* PROBLEM DESCRIPTION *
An exact retyping of all lines below is the answer; pictures do not belong in it.

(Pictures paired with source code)
Content starts
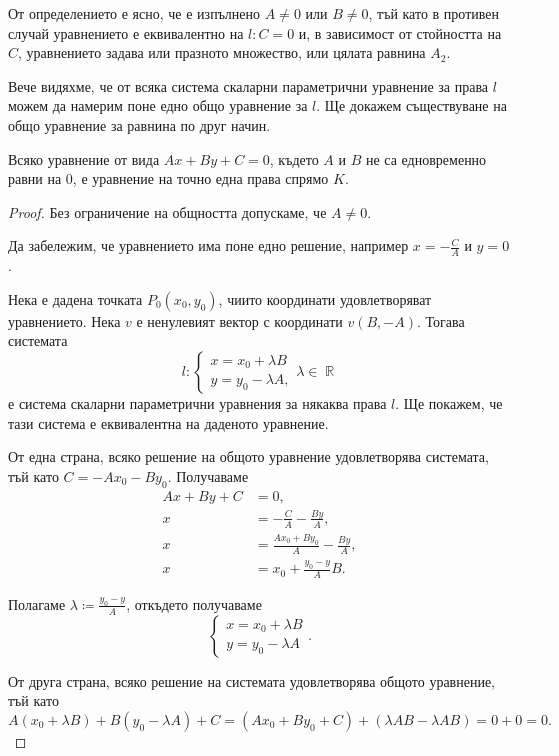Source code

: \documentclass{../../common/topic}
\begin{document}
\begin{remark}
  От определението е ясно, че е изпълнено \( A \neq 0 \) или \( B \neq 0 \), тъй като в противен случай уравнението е еквивалентно на \( l: C = 0 \) и, в зависимост от стойността на \( C \), уравнението задава или празното множество, или цялата равнина \( A_2 \).
\end{remark}

Вече видяхме, че от всяка система скаларни параметрични уравнение за права \( l \) можем да намерим поне едно общо уравнение за \( l \). Ще докажем съществуване на общо уравнение за равнина по друг начин.

\begin{proposition}
  Всяко уравнение от вида \( Ax + By + C = 0 \), където \( A \) и \( B \) не са едновременно равни на \( 0 \), е уравнение на точно една права спрямо \( K \).
\end{proposition}
\begin{proof}
  Без ограничение на общността допускаме, че \( A \neq 0 \).

  Да забележим, че уравнението има поне едно решение, например \( x = -\frac C A \) и \( y = 0 \).

  Нека е дадена точката \( P_0(x_0, y_0) \), чиито координати удовлетворяват уравнението. Нека \( v \) е ненулевият вектор с координати \( v(B, -A) \). Тогава системата
  \begin{equation*}
    l: \begin{cases}
      x = x_0 + \lambda B \\
      y = y_0 - \lambda A,
    \end{cases}
    \lambda \in \BbbR
  \end{equation*}
  е система скаларни параметрични уравнения за някаква права \( l \). Ще покажем, че тази система е еквивалентна на даденото уравнение.

  От една страна, всяко решение на общото уравнение удовлетворява системата, тъй като \( C = -Ax_0 - By_0 \). Получаваме
  \begin{align*}
    Ax + By + C &= 0, \\
    x &= -\frac C A -\frac {By} A, \\
    x &= \frac {Ax_0 + By_0} A -\frac {By} A, \\
    x &= x_0 + \frac {y_0 - y} A B.
  \end{align*}

  Полагаме \( \lambda \coloneqq \frac{y_0 - y} A \), откъдето получаваме
  \begin{equation*}
    \begin{cases}
      x = x_0 + \lambda B \\
      y = y_0 - \lambda A
    \end{cases}.
  \end{equation*}

  От друга страна, всяко решение на системата удовлетворява общото уравнение, тъй като
  \begin{equation*}
    A (x_0 + \lambda B) + B (y_0 - \lambda A) + C
    =
    (A x_0 + B y_0 + C) + (\lambda AB - \lambda AB)
    =
    0 + 0 = 0.
  \end{equation*}
\end{proof}
\end{document}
Content ends
* ANSWER FOR THE TASK *
Source code

: \documentclass{../../common/topic}
\begin{document}
\begin{remark}
  От определението е ясно, че е изпълнено \( A \neq 0 \) или \( B \neq 0 \), тъй като в противен случай уравнението е еквивалентно на \( l: C = 0 \) и, в зависимост от стойността на \( C \), уравнението задава или празното множество, или цялата равнина \( A_2 \).
\end{remark}

Вече видяхме, че от всяка система скаларни параметрични уравнение за права \( l \) можем да намерим поне едно общо уравнение за \( l \). Ще докажем съществуване на общо уравнение за равнина по друг начин.

\begin{proposition}
  Всяко уравнение от вида \( Ax + By + C = 0 \), където \( A \) и \( B \) не са едновременно равни на \( 0 \), е уравнение на точно една права спрямо \( K \).
\end{proposition}
\begin{proof}
  Без ограничение на общността допускаме, че \( A \neq 0 \).

  Да забележим, че уравнението има поне едно решение, например \( x = -\frac C A \) и \( y = 0 \).

  Нека е дадена точката \( P_0(x_0, y_0) \), чиито координати удовлетворяват уравнението. Нека \( v \) е ненулевият вектор с координати \( v(B, -A) \). Тогава системата
  \begin{equation*}
    l: \begin{cases}
      x = x_0 + \lambda B \\
      y = y_0 - \lambda A,
    \end{cases}
    \lambda \in \BbbR
  \end{equation*}
  е система скаларни параметрични уравнения за някаква права \( l \). Ще покажем, че тази система е еквивалентна на даденото уравнение.

  От една страна, всяко решение на общото уравнение удовлетворява системата, тъй като \( C = -Ax_0 - By_0 \). Получаваме
  \begin{align*}
    Ax + By + C &= 0, \\
    x &= -\frac C A -\frac {By} A, \\
    x &= \frac {Ax_0 + By_0} A -\frac {By} A, \\
    x &= x_0 + \frac {y_0 - y} A B.
  \end{align*}

  Полагаме \( \lambda \coloneqq \frac{y_0 - y} A \), откъдето получаваме
  \begin{equation*}
    \begin{cases}
      x = x_0 + \lambda B \\
      y = y_0 - \lambda A
    \end{cases}.
  \end{equation*}

  От друга страна, всяко решение на системата удовлетворява общото уравнение, тъй като
  \begin{equation*}
    A (x_0 + \lambda B) + B (y_0 - \lambda A) + C
    =
    (A x_0 + B y_0 + C) + (\lambda AB - \lambda AB)
    =
    0 + 0 = 0.
  \end{equation*}
\end{proof}
\end{document}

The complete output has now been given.